Our Heroic Youth!
That they were arrested in the first place is a stupid thing.
If they wanted to arrest someone, they should have started with the brutal thugs who “arrested” them by beating them over the head with batons and trampling them under the hoofs of horses.
Amona was Israel’s Kent State.
by Hillel Fendel
(IsraelNN.com) The Knesset Foreign Affairs and Defense Committee passed parts of a proposed bill to grant amnesty to protestors who face charges from the Gaza Disengagement in 2005. Shimshon Cytryn, however, faces eight more months of jail time.
The committee convened on Tuesday and passed three of the bill's six clauses. Sponsored by MK Ruby Rivlin (Likud) and supported by close to 40 others, the bill has been in deliberations for nearly a year.
In July 2007, the Knesset approved the bill's preliminary reading by a 37-10 vote.
The Justice Ministry and the MKs have still not reached an agreement on exactly who will be pardoned. The MKs agree that those accused of life-threatening actions not be pardoned, while the Prosecution wants to prosecute anyone whose alleged crimes are considered "grave."
Out of 482 Disengagement-protest cases filed by the police and Prosecution, 257 have concluded: 4 people were found innocent, 48 were convicted, 140 others have been indicted, and the proceedings in 58 cases are being held up.
MK Rivlin expressed satisfaction at the results of the committee session. "Despite the attempts by Justice Ministry elements to delay the proposal," he said, "logic has won out, and the heart of the proposal has now been approved... I believe that this bill will be able to remedy a deep gash in Israeli society that came about as a result of the Disengagement and is still bleeding."

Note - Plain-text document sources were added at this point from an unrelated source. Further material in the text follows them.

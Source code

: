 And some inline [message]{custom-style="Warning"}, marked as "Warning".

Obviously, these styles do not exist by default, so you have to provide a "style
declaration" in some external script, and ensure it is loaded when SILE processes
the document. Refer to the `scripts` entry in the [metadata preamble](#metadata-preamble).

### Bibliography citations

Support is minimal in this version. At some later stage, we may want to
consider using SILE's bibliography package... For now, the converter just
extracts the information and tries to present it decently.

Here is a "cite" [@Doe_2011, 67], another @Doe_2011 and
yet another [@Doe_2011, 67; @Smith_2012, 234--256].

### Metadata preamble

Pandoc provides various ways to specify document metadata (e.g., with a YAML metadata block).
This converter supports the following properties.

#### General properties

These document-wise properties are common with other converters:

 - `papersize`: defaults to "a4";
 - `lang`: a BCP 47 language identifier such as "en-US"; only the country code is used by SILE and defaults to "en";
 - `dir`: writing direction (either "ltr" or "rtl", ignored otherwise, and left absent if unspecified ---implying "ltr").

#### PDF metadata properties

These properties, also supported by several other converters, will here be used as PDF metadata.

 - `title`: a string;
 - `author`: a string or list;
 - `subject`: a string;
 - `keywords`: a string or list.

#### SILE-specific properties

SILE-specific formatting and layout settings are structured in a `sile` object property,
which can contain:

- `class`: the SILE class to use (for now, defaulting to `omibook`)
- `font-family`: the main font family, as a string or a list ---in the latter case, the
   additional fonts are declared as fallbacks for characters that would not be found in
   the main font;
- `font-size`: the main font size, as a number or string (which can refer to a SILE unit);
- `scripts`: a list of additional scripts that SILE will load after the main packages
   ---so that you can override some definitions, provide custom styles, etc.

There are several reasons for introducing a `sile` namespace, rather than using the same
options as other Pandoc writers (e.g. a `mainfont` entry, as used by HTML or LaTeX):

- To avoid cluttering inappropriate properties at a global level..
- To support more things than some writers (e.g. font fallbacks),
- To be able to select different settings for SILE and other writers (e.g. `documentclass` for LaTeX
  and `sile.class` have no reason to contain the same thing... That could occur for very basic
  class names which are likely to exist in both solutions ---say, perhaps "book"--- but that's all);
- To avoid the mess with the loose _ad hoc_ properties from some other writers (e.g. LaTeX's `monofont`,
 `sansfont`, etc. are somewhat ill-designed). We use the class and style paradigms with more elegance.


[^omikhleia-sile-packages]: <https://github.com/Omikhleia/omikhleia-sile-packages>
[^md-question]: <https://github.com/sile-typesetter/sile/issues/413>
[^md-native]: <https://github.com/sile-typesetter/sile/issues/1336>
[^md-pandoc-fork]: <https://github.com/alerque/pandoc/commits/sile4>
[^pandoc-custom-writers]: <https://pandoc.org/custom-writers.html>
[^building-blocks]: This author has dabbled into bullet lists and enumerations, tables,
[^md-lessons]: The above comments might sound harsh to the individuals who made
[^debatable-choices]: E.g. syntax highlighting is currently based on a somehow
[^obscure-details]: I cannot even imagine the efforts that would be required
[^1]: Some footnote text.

The case of Shimshon Cytryn, now 21 and married, apparently does not fall into the category of pardonable offenses. Cytryn was arrested in the summer of 2005 and jailed for seven months on suspicion of having attempted to murder an Arab - when in fact he had simply been involved in a rock-throwing fracas in Gush Katif, the origins of which are disputed. The media quickly dubbed the incident a "lynching," highlighting reports that an Arab rock-thrower was in mortal condition.
In fact, however, it was quietly reported just a day later that he had been lightly hurt - but the references to a "lynching" continued.
This past December, Cytryn was acquitted of the attempted murder charges, but was sentenced to six months of community service for "aggravated assault" and "presence in a closed military zone." The Prosecution promptly appealed the decision, and the Supreme Court then delivered the final ruling: 15 months in prison. Shimshon is to begin his final eight months in prison in early July.
Asked about chances for parole, sources close to the case told Arutz-7, "Based on the ardor that the 'system' showed in trying to keep him in jail on such meager pretenses, it's not likely that they'll let him go so easily... But we can hope."